WORK REQUEST
Below are some entries. Work out how many of their lines hold the word "SOLID", and write that number alone.

[Stored data entries]
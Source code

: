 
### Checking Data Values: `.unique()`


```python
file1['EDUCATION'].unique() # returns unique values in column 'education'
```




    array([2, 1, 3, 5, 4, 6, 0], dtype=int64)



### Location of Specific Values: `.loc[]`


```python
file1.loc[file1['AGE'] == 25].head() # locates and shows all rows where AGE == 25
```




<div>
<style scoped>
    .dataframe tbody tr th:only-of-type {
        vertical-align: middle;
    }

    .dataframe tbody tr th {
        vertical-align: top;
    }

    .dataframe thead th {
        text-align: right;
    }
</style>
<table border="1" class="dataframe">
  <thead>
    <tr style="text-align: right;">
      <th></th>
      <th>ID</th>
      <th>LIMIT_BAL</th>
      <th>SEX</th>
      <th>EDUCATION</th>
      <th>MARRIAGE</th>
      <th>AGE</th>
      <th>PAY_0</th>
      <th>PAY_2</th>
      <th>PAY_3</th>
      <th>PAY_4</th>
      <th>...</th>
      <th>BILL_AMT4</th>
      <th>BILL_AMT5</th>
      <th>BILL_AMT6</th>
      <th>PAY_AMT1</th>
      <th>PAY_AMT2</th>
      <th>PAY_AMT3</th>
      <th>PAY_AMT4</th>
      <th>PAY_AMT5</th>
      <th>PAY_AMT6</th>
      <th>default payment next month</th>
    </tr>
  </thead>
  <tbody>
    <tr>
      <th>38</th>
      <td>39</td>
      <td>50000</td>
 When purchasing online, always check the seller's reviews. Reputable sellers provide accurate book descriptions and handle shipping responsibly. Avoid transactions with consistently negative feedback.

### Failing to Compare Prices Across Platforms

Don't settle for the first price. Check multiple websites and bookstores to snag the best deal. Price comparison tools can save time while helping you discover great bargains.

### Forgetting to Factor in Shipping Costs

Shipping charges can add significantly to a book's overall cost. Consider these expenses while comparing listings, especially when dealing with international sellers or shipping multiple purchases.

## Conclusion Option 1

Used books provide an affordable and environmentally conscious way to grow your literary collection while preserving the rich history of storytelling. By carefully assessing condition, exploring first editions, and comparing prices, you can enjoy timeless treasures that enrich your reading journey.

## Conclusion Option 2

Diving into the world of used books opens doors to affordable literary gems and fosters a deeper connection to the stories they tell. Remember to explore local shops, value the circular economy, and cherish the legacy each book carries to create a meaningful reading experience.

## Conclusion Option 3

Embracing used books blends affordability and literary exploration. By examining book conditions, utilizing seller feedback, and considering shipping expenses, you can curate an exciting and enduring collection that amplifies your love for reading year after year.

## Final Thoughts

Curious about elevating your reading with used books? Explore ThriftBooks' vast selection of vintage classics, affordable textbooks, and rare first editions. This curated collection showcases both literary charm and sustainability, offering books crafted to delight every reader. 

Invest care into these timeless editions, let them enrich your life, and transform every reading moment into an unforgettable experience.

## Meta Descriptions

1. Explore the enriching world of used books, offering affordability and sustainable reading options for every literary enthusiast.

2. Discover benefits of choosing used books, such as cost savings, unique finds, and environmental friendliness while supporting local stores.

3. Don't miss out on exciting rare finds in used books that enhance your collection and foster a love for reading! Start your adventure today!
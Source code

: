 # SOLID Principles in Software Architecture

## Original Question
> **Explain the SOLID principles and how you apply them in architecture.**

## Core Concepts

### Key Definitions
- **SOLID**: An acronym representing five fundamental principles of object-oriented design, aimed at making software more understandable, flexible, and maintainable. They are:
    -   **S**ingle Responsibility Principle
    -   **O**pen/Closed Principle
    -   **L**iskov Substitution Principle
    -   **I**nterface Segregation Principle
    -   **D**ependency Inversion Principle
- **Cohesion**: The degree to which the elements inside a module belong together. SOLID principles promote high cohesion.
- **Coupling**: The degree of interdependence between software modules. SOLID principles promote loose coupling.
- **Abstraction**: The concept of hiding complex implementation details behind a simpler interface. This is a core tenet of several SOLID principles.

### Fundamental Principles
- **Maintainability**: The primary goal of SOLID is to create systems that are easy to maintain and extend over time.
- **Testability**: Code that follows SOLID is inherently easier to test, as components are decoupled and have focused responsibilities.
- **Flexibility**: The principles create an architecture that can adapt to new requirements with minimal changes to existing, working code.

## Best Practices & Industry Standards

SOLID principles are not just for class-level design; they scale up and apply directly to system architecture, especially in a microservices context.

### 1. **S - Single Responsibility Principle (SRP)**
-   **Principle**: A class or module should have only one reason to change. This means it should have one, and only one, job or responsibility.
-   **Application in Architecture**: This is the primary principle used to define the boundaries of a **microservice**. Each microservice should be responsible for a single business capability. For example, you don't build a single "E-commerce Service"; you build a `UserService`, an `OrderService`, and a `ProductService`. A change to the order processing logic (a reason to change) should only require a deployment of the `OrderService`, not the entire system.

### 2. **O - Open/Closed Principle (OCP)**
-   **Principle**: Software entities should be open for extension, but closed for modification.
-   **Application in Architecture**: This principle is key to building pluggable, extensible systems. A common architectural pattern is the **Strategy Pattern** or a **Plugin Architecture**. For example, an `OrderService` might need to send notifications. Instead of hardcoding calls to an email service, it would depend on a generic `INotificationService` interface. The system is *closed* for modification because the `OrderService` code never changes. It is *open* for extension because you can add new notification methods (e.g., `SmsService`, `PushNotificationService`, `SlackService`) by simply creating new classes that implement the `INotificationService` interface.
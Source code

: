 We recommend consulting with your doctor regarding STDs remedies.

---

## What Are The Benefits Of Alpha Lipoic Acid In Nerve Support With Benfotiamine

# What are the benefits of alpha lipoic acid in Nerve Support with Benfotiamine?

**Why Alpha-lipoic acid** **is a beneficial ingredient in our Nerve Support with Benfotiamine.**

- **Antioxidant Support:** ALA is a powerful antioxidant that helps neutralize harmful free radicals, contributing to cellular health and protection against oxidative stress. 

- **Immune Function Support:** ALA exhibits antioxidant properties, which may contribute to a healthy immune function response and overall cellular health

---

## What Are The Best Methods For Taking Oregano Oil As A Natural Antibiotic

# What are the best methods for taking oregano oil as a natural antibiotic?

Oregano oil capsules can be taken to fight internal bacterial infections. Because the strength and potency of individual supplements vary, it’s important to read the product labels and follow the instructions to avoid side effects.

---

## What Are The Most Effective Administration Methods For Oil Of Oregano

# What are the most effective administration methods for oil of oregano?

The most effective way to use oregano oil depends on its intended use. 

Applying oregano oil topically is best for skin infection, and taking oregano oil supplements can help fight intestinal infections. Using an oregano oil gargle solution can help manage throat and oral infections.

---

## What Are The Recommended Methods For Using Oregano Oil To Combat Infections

SOLUTION
9